- SUPPLIED RECORDS
────────────────────

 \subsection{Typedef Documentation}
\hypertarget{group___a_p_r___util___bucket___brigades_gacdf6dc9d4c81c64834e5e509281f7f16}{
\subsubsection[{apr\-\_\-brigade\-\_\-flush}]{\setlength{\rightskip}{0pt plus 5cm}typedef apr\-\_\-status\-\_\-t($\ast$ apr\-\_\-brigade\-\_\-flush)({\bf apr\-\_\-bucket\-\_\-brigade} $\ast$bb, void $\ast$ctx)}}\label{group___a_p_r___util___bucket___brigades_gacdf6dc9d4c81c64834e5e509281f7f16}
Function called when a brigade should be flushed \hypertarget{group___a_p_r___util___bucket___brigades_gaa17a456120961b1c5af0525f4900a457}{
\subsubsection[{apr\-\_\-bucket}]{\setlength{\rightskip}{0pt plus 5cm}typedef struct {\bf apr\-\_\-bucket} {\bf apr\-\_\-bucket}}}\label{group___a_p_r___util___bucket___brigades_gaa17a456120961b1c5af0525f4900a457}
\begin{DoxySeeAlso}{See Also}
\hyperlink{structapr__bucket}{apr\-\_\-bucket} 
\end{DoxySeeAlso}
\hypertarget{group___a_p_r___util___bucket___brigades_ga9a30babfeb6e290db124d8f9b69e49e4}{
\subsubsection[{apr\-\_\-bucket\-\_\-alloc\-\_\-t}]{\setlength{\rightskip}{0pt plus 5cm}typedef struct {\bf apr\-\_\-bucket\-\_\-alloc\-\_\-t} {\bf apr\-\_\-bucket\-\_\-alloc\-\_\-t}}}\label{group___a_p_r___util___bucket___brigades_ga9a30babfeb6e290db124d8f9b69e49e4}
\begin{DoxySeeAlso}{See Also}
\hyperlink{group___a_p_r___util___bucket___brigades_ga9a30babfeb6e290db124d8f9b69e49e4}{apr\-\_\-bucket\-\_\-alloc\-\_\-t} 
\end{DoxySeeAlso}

────────────────────

- WORK TASK
Check each line in the records above for the word "hyperlink". Return those that have it.

- SOLUTION TO THIS PROBLEM
\hyperlink{structapr__bucket}{apr\-\_\-bucket} 
\hyperlink{group___a_p_r___util___bucket___brigades_ga9a30babfeb6e290db124d8f9b69e49e4}{apr\-\_\-bucket\-\_\-alloc\-\_\-t} 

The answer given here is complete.